## [WHAT IS NEEDED]
Word for word, reproduce each entry.

## [THE RECORDS]
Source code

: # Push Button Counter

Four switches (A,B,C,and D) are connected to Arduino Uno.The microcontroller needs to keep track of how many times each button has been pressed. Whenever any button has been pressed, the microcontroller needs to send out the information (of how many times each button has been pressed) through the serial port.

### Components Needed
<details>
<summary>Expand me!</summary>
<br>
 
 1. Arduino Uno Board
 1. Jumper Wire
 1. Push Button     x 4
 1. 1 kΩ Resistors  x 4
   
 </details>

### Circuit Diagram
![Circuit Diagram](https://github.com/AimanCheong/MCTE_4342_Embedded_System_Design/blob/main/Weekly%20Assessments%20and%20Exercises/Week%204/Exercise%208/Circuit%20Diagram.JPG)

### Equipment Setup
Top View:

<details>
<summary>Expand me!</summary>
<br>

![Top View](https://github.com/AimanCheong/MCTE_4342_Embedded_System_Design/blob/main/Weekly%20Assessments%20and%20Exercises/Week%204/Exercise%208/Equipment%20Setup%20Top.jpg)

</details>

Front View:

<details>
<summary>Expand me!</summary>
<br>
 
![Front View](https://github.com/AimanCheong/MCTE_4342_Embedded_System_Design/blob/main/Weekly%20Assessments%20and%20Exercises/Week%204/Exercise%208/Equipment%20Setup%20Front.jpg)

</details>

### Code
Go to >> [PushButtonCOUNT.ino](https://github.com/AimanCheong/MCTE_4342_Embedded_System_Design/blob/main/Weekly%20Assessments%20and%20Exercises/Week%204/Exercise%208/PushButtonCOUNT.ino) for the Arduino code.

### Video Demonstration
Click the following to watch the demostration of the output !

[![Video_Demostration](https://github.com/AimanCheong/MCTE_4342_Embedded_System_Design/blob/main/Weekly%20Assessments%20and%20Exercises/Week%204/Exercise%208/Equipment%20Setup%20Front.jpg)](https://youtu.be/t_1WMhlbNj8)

## [WRITTEN SOLUTION]
Source code

: # Push Button Counter

Four switches (A,B,C,and D) are connected to Arduino Uno.The microcontroller needs to keep track of how many times each button has been pressed. Whenever any button has been pressed, the microcontroller needs to send out the information (of how many times each button has been pressed) through the serial port.

### Components Needed
<details>
<summary>Expand me!</summary>
<br>
 
 1. Arduino Uno Board
 1. Jumper Wire
 1. Push Button     x 4
 1. 1 kΩ Resistors  x 4
   
 </details>

### Circuit Diagram
![Circuit Diagram](https://github.com/AimanCheong/MCTE_4342_Embedded_System_Design/blob/main/Weekly%20Assessments%20and%20Exercises/Week%204/Exercise%208/Circuit%20Diagram.JPG)

### Equipment Setup
Top View:

<details>
<summary>Expand me!</summary>
<br>

![Top View](https://github.com/AimanCheong/MCTE_4342_Embedded_System_Design/blob/main/Weekly%20Assessments%20and%20Exercises/Week%204/Exercise%208/Equipment%20Setup%20Top.jpg)

</details>

Front View:

<details>
<summary>Expand me!</summary>
<br>
 
![Front View](https://github.com/AimanCheong/MCTE_4342_Embedded_System_Design/blob/main/Weekly%20Assessments%20and%20Exercises/Week%204/Exercise%208/Equipment%20Setup%20Front.jpg)

</details>

### Code
Go to >> [PushButtonCOUNT.ino](https://github.com/AimanCheong/MCTE_4342_Embedded_System_Design/blob/main/Weekly%20Assessments%20and%20Exercises/Week%204/Exercise%208/PushButtonCOUNT.ino) for the Arduino code.

### Video Demonstration
Click the following to watch the demostration of the output !

[![Video_Demostration](https://github.com/AimanCheong/MCTE_4342_Embedded_System_Design/blob/main/Weekly%20Assessments%20and%20Exercises/Week%204/Exercise%208/Equipment%20Setup%20Front.jpg)](https://youtu.be/t_1WMhlbNj8)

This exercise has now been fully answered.